This has been the first novel that I have read entirely in Spanish, without the occasional aid of the English translation. It was a real milestone for me, not only because of the fact of not needing to be assisted with the nuts and the bolts of the Castilian, but moreover because I looked forward to grabbing five minutes to read, or to getting into bed with this book at night, the same as I always have and always do with novels in English. It´s hard to explain, but rather than the reading being somewhat removed – an experience on top of an experience – for the language not being native to me, I was able to enjoy the novel for being a novel and not only for it being a novel written in Spanish that I was pleased with myself for being able to read and understand in a more logical way, with more of an almost scientific interest (I wonder if that makes any sense at all to anyone other than my sister?). I was able to enjoy it as a work of art rather than a learning exercise, I guess would be what basically I mean to say, but this doesn´t feel like it does justice to what a euphoric feeling that was when I realised it.
All that said, one of the things I really liked about this novel (and in fact about any novel by Diaz, is the way he mixes languages (in either edition, as the Spanish edition contains words in English and the original English version included a lot of Spanish), to find the most efficient and innovative use of the two languages together. I borrowed the original English version from my sister, just in case there was some phrase I didn´t understand and wanted to learn. However, in the end I abandoned it completely because every time that I went to check a word in the English version, to see what the translation was from the Spanish, it was always in Spanish in the English version!

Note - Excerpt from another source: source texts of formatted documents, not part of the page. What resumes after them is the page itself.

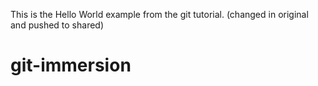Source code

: This is the Hello World example from the git tutorial.
(changed in original and pushed to shared)
# git-immersion
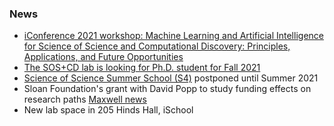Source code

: ### News
- <i class="fas fa-newspaper"></i> [iConference 2021 workshop: Machine Learning and Artificial Intelligence for Science of Science and Computational Discovery: Principles, Applications, and Future Opportunities](workshops)
- <i class="fas fa-newspaper"></i> [The SOS+CD lab is looking for Ph.D. student for Fall 2021](recruitment)
- <i class="fas fa-newspaper"></i> [Science of Science Summer School (S4)](s4) postponed until Summer 2021
- Sloan Foundation's grant with David Popp to study funding effects on research paths [
Maxwell news](https://www.maxwell.syr.edu/news/stories/Popp_s_work_on_government_research_support_funded_by_Sloan_Foundation/)
- New lab space in 205 Hinds Hall, iSchool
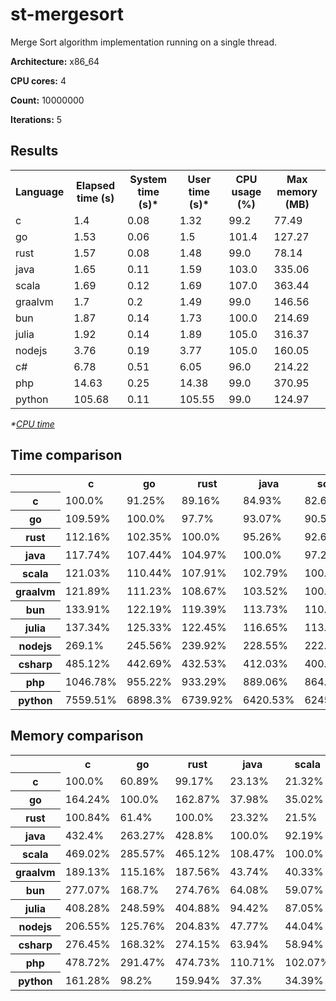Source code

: # st-mergesort

Merge Sort algorithm implementation running on a single thread.

**Architecture:** x86_64

**CPU cores:** 4

**Count:** 10000000

**Iterations:** 5

## Results

<table>
  <tr>
    <th>Language</th>
    <th>Elapsed time (s)</th>
    <th>System time (s)*</th>
    <th>User time (s)*</th>
    <th>CPU usage (%)</th>
    <th>Max memory (MB)</th>
  </tr>
  <tr>
    <td>c</td>
    <td>1.4</td>
    <td>0.08</td>
    <td>1.32</td>
    <td>99.2</td>
    <td>77.49</td>
  </tr>
  <tr>
    <td>go</td>
    <td>1.53</td>
    <td>0.06</td>
    <td>1.5</td>
    <td>101.4</td>
    <td>127.27</td>
  </tr>
  <tr>
    <td>rust</td>
    <td>1.57</td>
    <td>0.08</td>
    <td>1.48</td>
    <td>99.0</td>
    <td>78.14</td>
  </tr>
  <tr>
    <td>java</td>
    <td>1.65</td>
    <td>0.11</td>
    <td>1.59</td>
    <td>103.0</td>
    <td>335.06</td>
  </tr>
  <tr>
    <td>scala</td>
    <td>1.69</td>
    <td>0.12</td>
    <td>1.69</td>
    <td>107.0</td>
    <td>363.44</td>
  </tr>
  <tr>
    <td>graalvm</td>
    <td>1.7</td>
    <td>0.2</td>
    <td>1.49</td>
    <td>99.0</td>
    <td>146.56</td>
  </tr>
  <tr>
    <td>bun</td>
    <td>1.87</td>
    <td>0.14</td>
    <td>1.73</td>
    <td>100.0</td>
    <td>214.69</td>
  </tr>
  <tr>
    <td>julia</td>
    <td>1.92</td>
    <td>0.14</td>
    <td>1.89</td>
    <td>105.0</td>
    <td>316.37</td>
  </tr>
  <tr>
    <td>nodejs</td>
    <td>3.76</td>
    <td>0.19</td>
    <td>3.77</td>
    <td>105.0</td>
    <td>160.05</td>
  </tr>
  <tr>
    <td>c#</td>
    <td>6.78</td>
    <td>0.51</td>
    <td>6.05</td>
    <td>96.0</td>
    <td>214.22</td>
  </tr>
  <tr>
    <td>php</td>
    <td>14.63</td>
    <td>0.25</td>
    <td>14.38</td>
    <td>99.0</td>
    <td>370.95</td>
  </tr>
  <tr>
    <td>python</td>
    <td>105.68</td>
    <td>0.11</td>
    <td>105.55</td>
    <td>99.0</td>
    <td>124.97</td>
  </tr>
</table>

*\*[CPU time](https://en.wikipedia.org/wiki/CPU_time)*

## Time comparison

<table>
  <tr>
    <th></th>
    <th>c</th>
    <th>go</th>
    <th>rust</th>
    <th>java</th>
    <th>scala</th>
    <th>graalvm</th>
    <th>bun</th>
    <th>julia</th>
    <th>nodejs</th>
    <th>csharp</th>
    <th>php</th>
    <th>python</th>
  </tr>
  <tr>
    <th>c</th>
    <td>100.0%</td>
    <td>91.25%</td>
    <td>89.16%</td>
    <td>84.93%</td>
    <td>82.62%</td>
    <td>82.04%</td>
    <td>74.68%</td>
    <td>72.81%</td>
    <td>37.16%</td>
    <td>20.61%</td>
    <td>9.55%</td>
    <td>1.32%</td>
  </tr>
  <tr>
    <th>go</th>
    <td>109.59%</td>
    <td>100.0%</td>
    <td>97.7%</td>
    <td>93.07%</td>
    <td>90.54%</td>
    <td>89.91%</td>
    <td>81.84%</td>
    <td>79.79%</td>
    <td>40.72%</td>
    <td>22.59%</td>
    <td>10.47%</td>
    <td>1.45%</td>
  </tr>
  <tr>
    <th>rust</th>
    <td>112.16%</td>
    <td>102.35%</td>
    <td>100.0%</td>
    <td>95.26%</td>
    <td>92.67%</td>
    <td>92.02%</td>
    <td>83.76%</td>
    <td>81.67%</td>
    <td>41.68%</td>
    <td>23.12%</td>
    <td>10.71%</td>
    <td>1.48%</td>
  </tr>
  <tr>
    <th>java</th>
    <td>117.74%</td>
    <td>107.44%</td>
    <td>104.97%</td>
    <td>100.0%</td>
    <td>97.28%</td>
    <td>96.6%</td>
    <td>87.93%</td>
    <td>85.73%</td>
    <td>43.75%</td>
    <td>24.27%</td>
    <td>11.25%</td>
    <td>1.56%</td>
  </tr>
  <tr>
    <th>scala</th>
    <td>121.03%</td>
    <td>110.44%</td>
    <td>107.91%</td>
    <td>102.79%</td>
    <td>100.0%</td>
    <td>99.3%</td>
    <td>90.38%</td>
    <td>88.13%</td>
    <td>44.98%</td>
    <td>24.95%</td>
    <td>11.56%</td>
    <td>1.6%</td>
  </tr>
  <tr>
    <th>graalvm</th>
    <td>121.89%</td>
    <td>111.23%</td>
    <td>108.67%</td>
    <td>103.52%</td>
    <td>100.71%</td>
    <td>100.0%</td>
    <td>91.03%</td>
    <td>88.75%</td>
    <td>45.3%</td>
    <td>25.13%</td>
    <td>11.64%</td>
    <td>1.61%</td>
  </tr>
  <tr>
    <th>bun</th>
    <td>133.91%</td>
    <td>122.19%</td>
    <td>119.39%</td>
    <td>113.73%</td>
    <td>110.64%</td>
    <td>109.86%</td>
    <td>100.0%</td>
    <td>97.5%</td>
    <td>49.76%</td>
    <td>27.6%</td>
    <td>12.79%</td>
    <td>1.77%</td>
  </tr>
  <tr>
    <th>julia</th>
    <td>137.34%</td>
    <td>125.33%</td>
    <td>122.45%</td>
    <td>116.65%</td>
    <td>113.48%</td>
    <td>112.68%</td>
    <td>102.56%</td>
    <td>100.0%</td>
    <td>51.04%</td>
    <td>28.31%</td>
    <td>13.12%</td>
    <td>1.82%</td>
  </tr>
  <tr>
    <th>nodejs</th>
    <td>269.1%</td>
    <td>245.56%</td>
    <td>239.92%</td>
    <td>228.55%</td>
    <td>222.34%</td>
    <td>220.77%</td>
    <td>200.96%</td>
    <td>195.94%</td>
    <td>100.0%</td>
    <td>55.47%</td>
    <td>25.71%</td>
    <td>3.56%</td>
  </tr>
  <tr>
    <th>csharp</th>
    <td>485.12%</td>
    <td>442.69%</td>
    <td>432.53%</td>
    <td>412.03%</td>
    <td>400.83%</td>
    <td>398.0%</td>
    <td>362.29%</td>
    <td>353.23%</td>
    <td>180.28%</td>
    <td>100.0%</td>
    <td>46.34%</td>
    <td>6.42%</td>
  </tr>
  <tr>
    <th>php</th>
    <td>1046.78%</td>
    <td>955.22%</td>
    <td>933.29%</td>
    <td>889.06%</td>
    <td>864.89%</td>
    <td>858.8%</td>
    <td>781.73%</td>
    <td>762.19%</td>
    <td>389.0%</td>
    <td>215.78%</td>
    <td>100.0%</td>
    <td>13.85%</td>
  </tr>
  <tr>
    <th>python</th>
    <td>7559.51%</td>
    <td>6898.3%</td>
    <td>6739.92%</td>
    <td>6420.53%</td>
    <td>6245.98%</td>
    <td>6202.0%</td>
    <td>5645.41%</td>
    <td>5504.27%</td>
    <td>2809.2%</td>
    <td>1558.27%</td>
    <td>722.17%</td>
    <td>100.0%</td>
  </tr>
</table>

## Memory comparison

<table>
  <tr>
    <th></th>
    <th>c</th>
    <th>go</th>
    <th>rust</th>
    <th>java</th>
    <th>scala</th>
    <th>graalvm</th>
    <th>bun</th>
    <th>julia</th>
    <th>nodejs</th>
    <th>csharp</th>
    <th>php</th>
    <th>python</th>
  </tr>
  <tr>
    <th>c</th>
    <td>100.0%</td>
    <td>60.89%</td>
    <td>99.17%</td>
    <td>23.13%</td>
    <td>21.32%</td>
    <td>52.87%</td>
    <td>36.09%</td>
    <td>24.49%</td>
    <td>48.41%</td>
    <td>36.17%</td>
    <td>20.89%</td>
    <td>62.0%</td>
  </tr>
  <tr>
    <th>go</th>
    <td>164.24%</td>
    <td>100.0%</td>
    <td>162.87%</td>
    <td>37.98%</td>
    <td>35.02%</td>
    <td>86.84%</td>
    <td>59.28%</td>
    <td>40.23%</td>
    <td>79.52%</td>
    <td>59.41%</td>
    <td>34.31%</td>
    <td>101.84%</td>
  </tr>
  <tr>
    <th>rust</th>
    <td>100.84%</td>
    <td>61.4%</td>
    <td>100.0%</td>
    <td>23.32%</td>
    <td>21.5%</td>
    <td>53.32%</td>
    <td>36.4%</td>
    <td>24.7%</td>
    <td>48.82%</td>
    <td>36.48%</td>
    <td>21.06%</td>
    <td>62.52%</td>
  </tr>
  <tr>
    <th>java</th>
    <td>432.4%</td>
    <td>263.27%</td>
    <td>428.8%</td>
    <td>100.0%</td>
    <td>92.19%</td>
    <td>228.62%</td>
    <td>156.06%</td>
    <td>105.91%</td>
    <td>209.34%</td>
    <td>156.41%</td>
    <td>90.32%</td>
    <td>268.1%</td>
  </tr>
  <tr>
    <th>scala</th>
    <td>469.02%</td>
    <td>285.57%</td>
    <td>465.12%</td>
    <td>108.47%</td>
    <td>100.0%</td>
    <td>247.98%</td>
    <td>169.28%</td>
    <td>114.88%</td>
    <td>227.07%</td>
    <td>169.66%</td>
    <td>97.97%</td>
    <td>290.81%</td>
  </tr>
  <tr>
    <th>graalvm</th>
    <td>189.13%</td>
    <td>115.16%</td>
    <td>187.56%</td>
    <td>43.74%</td>
    <td>40.33%</td>
    <td>100.0%</td>
    <td>68.26%</td>
    <td>46.32%</td>
    <td>91.57%</td>
    <td>68.41%</td>
    <td>39.51%</td>
    <td>117.27%</td>
  </tr>
  <tr>
    <th>bun</th>
    <td>277.07%</td>
    <td>168.7%</td>
    <td>274.76%</td>
    <td>64.08%</td>
    <td>59.07%</td>
    <td>146.49%</td>
    <td>100.0%</td>
    <td>67.86%</td>
    <td>134.14%</td>
    <td>100.22%</td>
    <td>57.88%</td>
    <td>171.79%</td>
  </tr>
  <tr>
    <th>julia</th>
    <td>408.28%</td>
    <td>248.59%</td>
    <td>404.88%</td>
    <td>94.42%</td>
    <td>87.05%</td>
    <td>215.87%</td>
    <td>147.36%</td>
    <td>100.0%</td>
    <td>197.66%</td>
    <td>147.68%</td>
    <td>85.29%</td>
    <td>253.15%</td>
  </tr>
  <tr>
    <th>nodejs</th>
    <td>206.55%</td>
    <td>125.76%</td>
    <td>204.83%</td>
    <td>47.77%</td>
    <td>44.04%</td>
    <td>109.21%</td>
    <td>74.55%</td>
    <td>50.59%</td>
    <td>100.0%</td>
    <td>74.71%</td>
    <td>43.15%</td>
    <td>128.07%</td>
  </tr>
  <tr>
    <th>csharp</th>
    <td>276.45%</td>
    <td>168.32%</td>
    <td>274.15%</td>
    <td>63.94%</td>
    <td>58.94%</td>
    <td>146.17%</td>
    <td>99.78%</td>
    <td>67.71%</td>
    <td>133.84%</td>
    <td>100.0%</td>
    <td>57.75%</td>
    <td>171.41%</td>
  </tr>
  <tr>
    <th>php</th>
    <td>478.72%</td>
    <td>291.47%</td>
    <td>474.73%</td>
    <td>110.71%</td>
    <td>102.07%</td>
    <td>253.11%</td>
    <td>172.78%</td>
    <td>117.25%</td>
    <td>231.77%</td>
    <td>173.16%</td>
    <td>100.0%</td>
    <td>296.82%</td>
  </tr>
  <tr>
    <th>python</th>
    <td>161.28%</td>
    <td>98.2%</td>
    <td>159.94%</td>
    <td>37.3%</td>
    <td>34.39%</td>
    <td>85.27%</td>
    <td>58.21%</td>
    <td>39.5%</td>
    <td>78.08%</td>
    <td>58.34%</td>
    <td>33.69%</td>
    <td>100.0%</td>
  </tr>
</table>
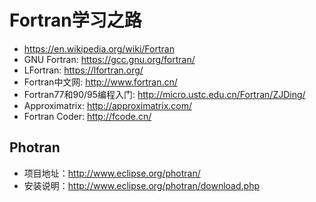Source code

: # Fortran学习之路

* <https://en.wikipedia.org/wiki/Fortran>
* GNU Fortran: <https://gcc.gnu.org/fortran/>
* LFortran: <https://lfortran.org/>
* Fortran中文网: <http://www.fortran.cn/>
* Fortran77和90/95编程入门: <http://micro.ustc.edu.cn/Fortran/ZJDing/>
* Approximatrix: <http://approximatrix.com/>
* Fortran Coder: <http://fcode.cn/>

## Photran

* 项目地址：<http://www.eclipse.org/photran/>
* 安装说明：<http://www.eclipse.org/photran/download.php>
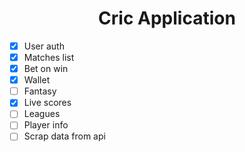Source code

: <h1 align="center">Cric Application</h1>

- [x] User auth
- [x] Matches list
- [x] Bet on win
- [x] Wallet
- [ ] Fantasy 
- [x] Live scores
- [ ] Leagues
- [ ] Player info
- [ ] Scrap data from api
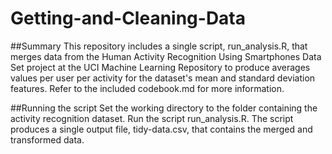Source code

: # Getting-and-Cleaning-Data


##Summary
This repository includes a single script, run_analysis.R, that merges data from the Human Activity Recognition Using Smartphones Data Set project at the UCI Machine Learning Repository to produce averages values per user per activity for the dataset's mean and standard deviation features. Refer to the included codebook.md for more information.

##Running the script
Set the working directory to the folder containing the activity recognition dataset. Run the script run_analysis.R. The script produces a single output file, tidy-data.csv, that contains the merged and transformed data.
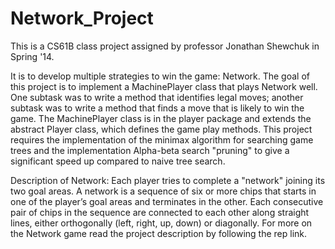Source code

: Network_Project
===============
This is a CS61B class project assigned by professor Jonathan Shewchuk in Spring '14.

It is to develop multiple strategies to win the game: Network. The goal of this project is to implement a MachinePlayer class that plays Network well. One subtask was to write a method that identifies legal moves; another subtask was to write a method that finds a move that is likely to win the game. The MachinePlayer class is in the player package and extends the abstract
Player class, which defines the game play methods. This project requires the implementation of the minimax algorithm for searching game trees and the implementation Alpha-beta search "pruning" to give a significant speed up compared to naive tree search. 

Description of Network:
Each player tries to complete a "network" joining its two goal areas. A network is a sequence of six or more chips that starts in one of the player’s goal areas and terminates in the other. Each consecutive pair of chips in the sequence are connected to each other along straight lines, either orthogonally (left, right, up, down) or diagonally. For more on the Network game read the project description by following the rep link.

Language is slippery in this way. Mira:
I used the word “panas” with a Madrileño and he said; “Isn´t that a Colombian word?” “I don´t know,” I replied, “I read it in novel that has been translated into Spanish from the original English, and the author was born in Santo Domingo and the book is about Santo Domingo.
To another Madrileño I said: “Lindo día!” And received the following terse response: “We don´t say that here.”
And perhaps the most confusing answer of all, I asked a Venezolano: “What does ´dique´ mean?” He replied, frustratingly, but somehow also managing to summarise the whole beautiful and mysterious system that is language: “I don´t know, I´m too cool to use that word.”
I wonder if languages ever take a break from their constant evolution? Like many things in life, it would be nice to fix it in a moment, so as to catch it and dominate it (just for a moment) before letting it free again.